*** Data ***

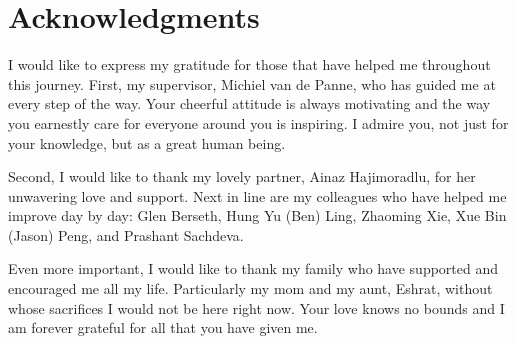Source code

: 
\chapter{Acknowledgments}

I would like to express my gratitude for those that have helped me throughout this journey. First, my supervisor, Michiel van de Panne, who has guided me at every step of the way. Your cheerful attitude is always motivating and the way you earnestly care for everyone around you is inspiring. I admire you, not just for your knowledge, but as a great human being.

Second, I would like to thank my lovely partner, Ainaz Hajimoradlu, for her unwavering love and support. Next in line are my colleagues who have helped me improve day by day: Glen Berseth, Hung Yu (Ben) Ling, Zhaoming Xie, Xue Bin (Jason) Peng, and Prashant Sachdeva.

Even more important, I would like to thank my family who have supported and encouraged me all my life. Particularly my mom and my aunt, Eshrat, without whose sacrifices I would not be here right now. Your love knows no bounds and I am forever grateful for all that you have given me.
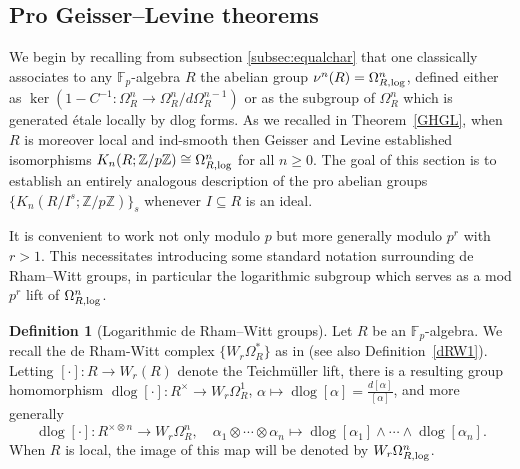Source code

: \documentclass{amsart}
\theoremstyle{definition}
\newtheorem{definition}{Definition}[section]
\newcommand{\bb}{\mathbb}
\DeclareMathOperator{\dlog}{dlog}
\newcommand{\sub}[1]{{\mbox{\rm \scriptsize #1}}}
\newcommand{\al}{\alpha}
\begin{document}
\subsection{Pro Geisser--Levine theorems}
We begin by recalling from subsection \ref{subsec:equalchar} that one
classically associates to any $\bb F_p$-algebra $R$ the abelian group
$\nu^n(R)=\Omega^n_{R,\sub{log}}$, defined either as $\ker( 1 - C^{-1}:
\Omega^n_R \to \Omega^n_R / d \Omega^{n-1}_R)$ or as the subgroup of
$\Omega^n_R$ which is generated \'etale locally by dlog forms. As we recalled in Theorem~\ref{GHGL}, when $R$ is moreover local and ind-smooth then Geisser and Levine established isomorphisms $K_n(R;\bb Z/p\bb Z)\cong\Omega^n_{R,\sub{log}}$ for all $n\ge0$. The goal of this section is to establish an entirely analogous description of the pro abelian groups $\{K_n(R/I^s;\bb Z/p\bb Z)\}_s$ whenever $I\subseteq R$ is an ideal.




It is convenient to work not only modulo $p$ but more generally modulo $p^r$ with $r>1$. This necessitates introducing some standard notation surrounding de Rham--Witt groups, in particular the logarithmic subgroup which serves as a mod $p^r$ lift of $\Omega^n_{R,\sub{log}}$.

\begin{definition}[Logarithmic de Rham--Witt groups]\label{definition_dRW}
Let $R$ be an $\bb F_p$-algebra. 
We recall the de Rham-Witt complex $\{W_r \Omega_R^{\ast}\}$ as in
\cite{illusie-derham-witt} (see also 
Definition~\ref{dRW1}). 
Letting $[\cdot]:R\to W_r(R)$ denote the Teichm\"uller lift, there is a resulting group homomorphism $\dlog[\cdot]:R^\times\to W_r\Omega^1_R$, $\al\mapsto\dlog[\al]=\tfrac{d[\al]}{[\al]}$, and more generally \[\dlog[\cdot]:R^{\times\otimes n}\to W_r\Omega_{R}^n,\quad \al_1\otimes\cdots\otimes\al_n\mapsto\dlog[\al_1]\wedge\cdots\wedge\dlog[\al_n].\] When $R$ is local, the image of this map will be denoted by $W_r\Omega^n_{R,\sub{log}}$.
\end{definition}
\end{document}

***
*** Data ***

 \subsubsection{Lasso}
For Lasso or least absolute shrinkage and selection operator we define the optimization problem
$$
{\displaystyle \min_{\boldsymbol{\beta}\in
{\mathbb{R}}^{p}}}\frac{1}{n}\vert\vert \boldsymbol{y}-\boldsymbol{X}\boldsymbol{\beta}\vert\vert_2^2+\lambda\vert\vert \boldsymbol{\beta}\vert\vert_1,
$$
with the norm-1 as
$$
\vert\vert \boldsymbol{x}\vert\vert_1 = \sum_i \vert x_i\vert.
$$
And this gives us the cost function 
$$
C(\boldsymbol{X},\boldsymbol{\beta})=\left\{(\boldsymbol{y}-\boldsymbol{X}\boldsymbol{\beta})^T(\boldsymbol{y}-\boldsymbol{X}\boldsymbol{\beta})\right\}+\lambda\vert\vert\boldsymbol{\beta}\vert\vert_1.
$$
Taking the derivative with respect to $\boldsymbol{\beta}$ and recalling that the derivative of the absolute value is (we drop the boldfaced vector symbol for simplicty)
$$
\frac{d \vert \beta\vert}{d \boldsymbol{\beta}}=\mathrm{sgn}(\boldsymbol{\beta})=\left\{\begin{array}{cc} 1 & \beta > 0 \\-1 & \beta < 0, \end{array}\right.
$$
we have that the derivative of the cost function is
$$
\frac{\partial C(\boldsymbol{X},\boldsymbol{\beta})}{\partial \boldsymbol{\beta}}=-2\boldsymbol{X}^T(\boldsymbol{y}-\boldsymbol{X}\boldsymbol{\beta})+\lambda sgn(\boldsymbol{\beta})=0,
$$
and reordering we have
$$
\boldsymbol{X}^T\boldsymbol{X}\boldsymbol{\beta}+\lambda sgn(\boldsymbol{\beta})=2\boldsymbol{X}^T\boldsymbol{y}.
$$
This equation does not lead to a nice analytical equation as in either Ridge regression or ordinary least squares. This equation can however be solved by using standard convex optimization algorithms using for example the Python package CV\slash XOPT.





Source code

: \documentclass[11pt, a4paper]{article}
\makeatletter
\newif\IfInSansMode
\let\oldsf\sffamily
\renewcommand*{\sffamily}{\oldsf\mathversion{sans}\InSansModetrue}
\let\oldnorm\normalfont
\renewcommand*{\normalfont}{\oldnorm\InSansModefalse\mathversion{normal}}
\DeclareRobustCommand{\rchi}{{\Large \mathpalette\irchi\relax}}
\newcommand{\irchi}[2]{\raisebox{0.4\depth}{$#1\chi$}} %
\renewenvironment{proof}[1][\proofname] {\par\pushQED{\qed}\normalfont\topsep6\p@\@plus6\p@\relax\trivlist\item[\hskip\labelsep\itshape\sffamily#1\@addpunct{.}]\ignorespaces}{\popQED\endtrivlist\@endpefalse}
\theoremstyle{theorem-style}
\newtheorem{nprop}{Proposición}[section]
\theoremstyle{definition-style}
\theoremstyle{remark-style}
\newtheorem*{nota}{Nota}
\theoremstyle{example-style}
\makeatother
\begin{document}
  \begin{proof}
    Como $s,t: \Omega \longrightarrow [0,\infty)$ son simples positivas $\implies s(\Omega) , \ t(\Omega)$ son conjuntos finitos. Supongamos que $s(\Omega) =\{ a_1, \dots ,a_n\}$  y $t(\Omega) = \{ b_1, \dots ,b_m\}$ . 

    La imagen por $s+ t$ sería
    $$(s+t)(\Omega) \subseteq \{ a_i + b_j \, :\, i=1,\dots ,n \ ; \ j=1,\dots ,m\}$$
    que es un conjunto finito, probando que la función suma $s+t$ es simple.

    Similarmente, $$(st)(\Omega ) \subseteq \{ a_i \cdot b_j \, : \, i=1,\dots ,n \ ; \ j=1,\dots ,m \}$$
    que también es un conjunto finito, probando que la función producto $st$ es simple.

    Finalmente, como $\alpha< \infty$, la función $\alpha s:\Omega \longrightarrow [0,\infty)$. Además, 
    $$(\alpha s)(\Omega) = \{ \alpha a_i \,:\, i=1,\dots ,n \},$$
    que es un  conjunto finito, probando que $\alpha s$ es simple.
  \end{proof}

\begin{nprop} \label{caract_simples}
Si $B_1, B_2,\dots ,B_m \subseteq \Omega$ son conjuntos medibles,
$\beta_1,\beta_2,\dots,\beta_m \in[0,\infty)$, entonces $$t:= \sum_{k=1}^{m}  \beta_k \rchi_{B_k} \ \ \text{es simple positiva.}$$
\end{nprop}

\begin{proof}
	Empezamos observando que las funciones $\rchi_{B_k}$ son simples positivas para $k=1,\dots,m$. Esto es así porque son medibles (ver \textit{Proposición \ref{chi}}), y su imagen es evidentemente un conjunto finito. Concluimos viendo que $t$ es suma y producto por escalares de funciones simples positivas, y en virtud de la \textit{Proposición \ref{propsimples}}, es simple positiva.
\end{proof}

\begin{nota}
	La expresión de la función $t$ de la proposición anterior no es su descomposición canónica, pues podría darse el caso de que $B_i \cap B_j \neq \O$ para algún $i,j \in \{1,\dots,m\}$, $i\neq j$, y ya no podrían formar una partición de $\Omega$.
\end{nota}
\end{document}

***

Locate the lines above that contain "derivative" and copy them.

Taking the derivative with respect to $\boldsymbol{\beta}$ and recalling that the derivative of the absolute value is (we drop the boldfaced vector symbol for simplicty)
we have that the derivative of the cost function is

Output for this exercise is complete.